While every other passenger will have to make the detour from South Security down the escalators, past the shops, and up the escalators at the end to access the lounges, those with Concorde Room access (or CCR for short), can make an immediate right and go through the single door just after security, always guarded by a staff member.
Now, about those Concorde seats. Once you're inside the Concorde Room, continue on into the lounge's boardroom, where the airplane seats have been re-purposed as office chairs around a meeting table. The room is also equipped with computers and printers for squeezing out that last bit of work before boarding.
Bonus! Once you’ve sat in the Concorde seat and had a swivel, head out to one of the other main features of the Concorde Room: its large ‘outdoor’ terrace, open to the soaring roof of the terminal above. Inside, you’ll find a restaurant with table service, a bar, a range of seating areas, and a limited number of private cabanas for little naps before long flights.
Another bonus!

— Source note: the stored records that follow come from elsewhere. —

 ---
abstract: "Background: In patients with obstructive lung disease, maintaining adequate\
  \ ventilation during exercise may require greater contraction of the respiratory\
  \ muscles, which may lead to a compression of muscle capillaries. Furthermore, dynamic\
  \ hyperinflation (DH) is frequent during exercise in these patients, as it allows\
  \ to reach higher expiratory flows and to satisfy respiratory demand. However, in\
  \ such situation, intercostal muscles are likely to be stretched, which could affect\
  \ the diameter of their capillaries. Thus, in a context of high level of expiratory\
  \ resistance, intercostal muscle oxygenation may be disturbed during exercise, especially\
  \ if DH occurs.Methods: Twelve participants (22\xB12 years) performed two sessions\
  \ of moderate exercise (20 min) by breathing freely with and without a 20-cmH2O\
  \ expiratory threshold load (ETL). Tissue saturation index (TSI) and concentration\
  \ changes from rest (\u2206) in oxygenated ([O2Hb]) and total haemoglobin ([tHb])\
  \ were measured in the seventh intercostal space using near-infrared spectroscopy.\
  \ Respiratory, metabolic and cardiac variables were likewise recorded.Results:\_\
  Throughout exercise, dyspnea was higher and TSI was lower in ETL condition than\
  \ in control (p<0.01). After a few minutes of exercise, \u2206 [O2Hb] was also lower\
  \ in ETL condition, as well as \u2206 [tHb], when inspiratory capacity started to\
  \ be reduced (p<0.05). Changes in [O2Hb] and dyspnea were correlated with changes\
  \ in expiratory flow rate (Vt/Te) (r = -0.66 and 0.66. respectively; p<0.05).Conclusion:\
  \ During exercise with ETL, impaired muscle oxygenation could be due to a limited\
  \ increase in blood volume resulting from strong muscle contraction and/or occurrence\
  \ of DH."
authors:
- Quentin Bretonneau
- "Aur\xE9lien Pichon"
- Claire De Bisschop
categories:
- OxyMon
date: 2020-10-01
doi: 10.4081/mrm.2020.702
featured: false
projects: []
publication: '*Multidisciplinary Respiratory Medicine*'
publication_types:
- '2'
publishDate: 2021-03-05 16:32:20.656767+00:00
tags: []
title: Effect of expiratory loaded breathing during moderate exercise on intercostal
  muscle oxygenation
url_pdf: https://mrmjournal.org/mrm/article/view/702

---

On the other side of the Atlantic Ocean from London, New York also offers a small chance to sit in a Concorde seat, but still within one of the revolutionary aircraft. Concorde G-BOAD sits on a pier next to the Intrepid Sea, Air & Space Museum on Manhattan's west side. Special tours must be reserved in advance, but you can and will sit in the plane for a portion of the experience. Well worth the tour's extra fee, and much cheaper than a BA First Class ticket.